Brainstorming Ways to Improve Traditional Classrooms
There are a number of ways traditional school could be improved that I would love to see make the jump from idea to reality. While the feasibility of implementation ranges from simple to complex, the following are ways traditional schools could be improved to foster greater enjoyment, productivity, and motivation.
- Later start times. Few people like to wake up at the break of dawn, and pre-teens and teens are no exception. So, adjusting school start times would help mitigate the dread and fatigue many students associate with school. More importantly, however, later start times also have health advantages: according to the CDC a lack of sleep can lead to, “being overweight, drinking alcohol, smoking tobacco, and using drugs, as well as poor academic performance.” Surely, these are not the outcomes school wish to see for their students. Implementing a simple change could prevent it.
- Differentiating pace and instruction. Re-working the typical “class” structure to help advanced and slower learners fulfill their desired pace of learning. Though consciousness of differentiated learning styles is becoming more common, currently, classrooms may have 30 students in one class, and the teacher tends to move from lesson to lesson at one particular pace. Ideally, class structure would be altered to accommodate the different pacing needs of each student. One possible model would be teachers doling out the entire semester workload at the beginning of the semester. Then, the everyday class would be a work environment where students can move through their workload. Students could also ask and have discussions about topics that they are working on. This would keep the social aspect of school intact, while allowing students the freedom to move at their own pace and allow for greater differentiation between students. This is just one approach classrooms could take in order to honor the needs of individual students, but there is definitely a need for greater differentiation between different students’ pace and more revised models should be considered.

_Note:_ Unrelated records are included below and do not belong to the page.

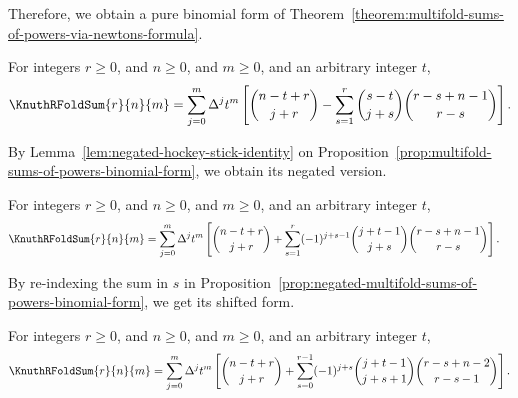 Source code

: Therefore, we obtain a pure binomial form
of
Theorem~\eqref{theorem:multifold-sums-of-powers-via-newtons-formula}.

\begin{proposition}
  \label{prop:multifold-sums-of-powers-binomial-form}
  For integers $r\geq 0$, and $n\geq 0$, and $m\geq 0$,
  and an arbitrary integer $t$,
  \begin{align*}
    \KnuthRFoldSum{r}{n}{m}
    = \sum_{j=0}^{m} \Delta^{j} t^{m}
    \left[ \binom{n-t+r}{j+r} -
      \sum_{s=1}^{r} \binom{s-t}{j+s} \binom{r-s+n-1}{r-s}
    \right].
  \end{align*}
\end{proposition}

By Lemma~\eqref{lem:negated-hockey-stick-identity} on
Proposition~\eqref{prop:multifold-sums-of-powers-binomial-form},
we obtain its negated version.

\begin{proposition}
  \label{prop:negated-multifold-sums-of-powers-binomial-form}
  For integers $r\geq 0$, and $n\geq 0$, and $m\geq 0$,
  and an arbitrary integer $t$,
  \begin{align*}
    \KnuthRFoldSum{r}{n}{m}
    &= \sum_{j=0}^{m} \Delta^{j} t^{m}
    \left[ \binom{n-t+r}{j+r} +
      \sum_{s=1}^{r} (-1)^{j+s-1} \binom{j+t-1}{j+s} \binom{r-s+n-1}{r-s}
    \right].
  \end{align*}
\end{proposition}

By re-indexing the sum in $s$ in
Proposition~\eqref{prop:negated-multifold-sums-of-powers-binomial-form},
we get its shifted form.

\begin{proposition}
  \label{prop:negated-multifold-sums-of-powers-binomial-form-reindexed}
  For integers $r\geq 0$, and $n\geq 0$, and $m\geq 0$,
  and an arbitrary integer $t$,
  \begin{align*}
    \KnuthRFoldSum{r}{n}{m}
    = \sum_{j=0}^{m} \Delta^{j} t^{m}
    \left[ \binom{n-t+r}{j+r} +
      \sum_{s=0}^{r-1} (-1)^{j+s} \binom{j+t-1}{j+s+1} \binom{r-s+n-2}{r-s-1}
    \right].
  \end{align*}
\end{proposition}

- More freedom when it comes to choosing classes. I think allowing students to have more flexibility and fewer requirements with choosing classes would give students more motivation because they are able to take classes they are interested in: students excel the most when exploring topics, they can be passionate about. While flexible pathways to achieving the required coursework of school are becoming the norm, further expansion of course choices could enhance learner engagement with school materials.
I think that implementing these changes could greatly benefit the efficiency and emotional well-being of students in traditional schooling. These changes would help to eliminate factors of stress that are derived from the current state of traditional school. With later start times, differentiated paces, and expanded course options when fulfilling graduation requirements, students will be able to focus on their learning rather than mitigating the unneeded stress that comes with little sleep, acclimating to the dominant pace of a large classroom, and taking classes that fail to ignite engagement with the topic.